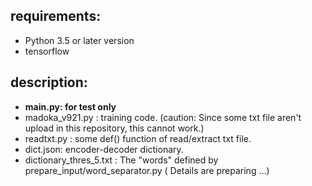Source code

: 
## requirements:
- Python 3.5 or later version
- tensorflow

## description:

- **main.py: for test only**
- madoka_v921.py : training code.  (caution: Since some txt file aren't upload in this repository, this cannot work.)
- readtxt.py : some def() function of read/extract txt file. 
- dict.json: encoder-decoder dictionary.
- dictionary_thres_5.txt : The "words" defined by prepare_input/word_separator.py ( Details are preparing ...)
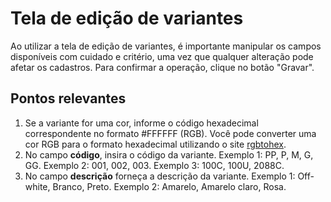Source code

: # Tela de edição de variantes

Ao utilizar a tela de edição de variantes, é importante manipular os campos disponíveis com cuidado e critério, uma vez que qualquer alteração pode afetar os cadastros. 
Para confirmar a operação, clique no botão "Gravar".

## Pontos relevantes

1. Se a variante for uma cor, informe o código hexadecimal correspondente no formato #FFFFFF (RGB).
Você pode converter uma cor RGB para o formato hexadecimal utilizando o site [rgbtohex](https://www.rgbtohex.net/).
1. No campo **código**, insira o código da variante.
     Exemplo 1: PP, P, M, G, GG.
     Exemplo 2: 001, 002, 003.
     Exemplo 3: 100C, 100U, 2088C.
1. No campo **descrição** forneça a descrição da variante.
     Exemplo 1: Off-white, Branco, Preto.
     Exemplo 2: Amarelo, Amarelo claro, Rosa.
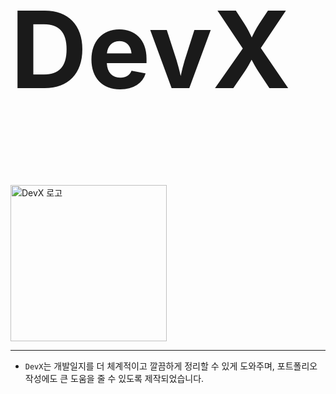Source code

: <h1 style="font-size: 170px;" >DevX</h1>
<img src="https://github.com/user-attachments/assets/b6fa65bd-efe2-4fe7-9cda-8bd84989cfda" alt="DevX 로고" style="width:250px; height:250px; " />

<hr style="border:none" />

- `DevX`는 개발일지를 더 체계적이고 깔끔하게 정리할 수 있게 도와주며, 포트폴리오 작성에도 큰 도움을 줄 수 있도록 제작되었습니다.
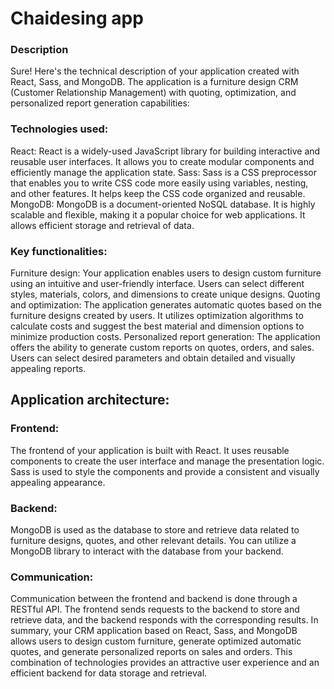 # Chaidesing app

### Description

<p>
Sure! Here's the technical description of your application created with React, Sass, and MongoDB. The application is a furniture design CRM (Customer Relationship Management) with quoting, optimization, and personalized report generation capabilities:
</p>



 ### Technologies used:
<p>
React: React is a widely-used JavaScript library for building interactive and reusable user interfaces. It allows you to create modular components and efficiently manage the application state.
Sass: Sass is a CSS preprocessor that enables you to write CSS code more easily using variables, nesting, and other features. It helps keep the CSS code organized and reusable.
MongoDB: MongoDB is a document-oriented NoSQL database. It is highly scalable and flexible, making it a popular choice for web applications. It allows efficient storage and retrieval of data.
</p>

### Key functionalities:
<p>
Furniture design: Your application enables users to design custom furniture using an intuitive and user-friendly interface. Users can select different styles, materials, colors, and dimensions to create unique designs.
Quoting and optimization: The application generates automatic quotes based on the furniture designs created by users. It utilizes optimization algorithms to calculate costs and suggest the best material and dimension options to minimize production costs.
Personalized report generation: The application offers the ability to generate custom reports on quotes, orders, and sales. Users can select desired parameters and obtain detailed and visually appealing reports.
</p>

## Application architecture:

### Frontend:

 The frontend of your application is built with React. It uses reusable components to create the user interface and manage the presentation logic. Sass is used to style the components and provide a consistent and visually appealing appearance.
### Backend:
MongoDB is used as the database to store and retrieve data related to furniture designs, quotes, and other relevant details. You can utilize a MongoDB library to interact with the database from your backend.
### Communication:
 Communication between the frontend and backend is done through a RESTful API. The frontend sends requests to the backend to store and retrieve data, and the backend responds with the corresponding results.
In summary, your CRM application based on React, Sass, and MongoDB allows users to design custom furniture, generate optimized automatic quotes, and generate personalized reports on sales and orders. This combination of technologies provides an attractive user experience and an efficient backend for data storage and retrieval.
</p>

■ Work to be completed
Which lines run from the one containing "In summary, your" through the end of the material? Output exactly those lines and no others.

■ Response to the exercise
In summary, your CRM application based on React, Sass, and MongoDB allows users to design custom furniture, generate optimized automatic quotes, and generate personalized reports on sales and orders. This combination of technologies provides an attractive user experience and an efficient backend for data storage and retrieval.
</p>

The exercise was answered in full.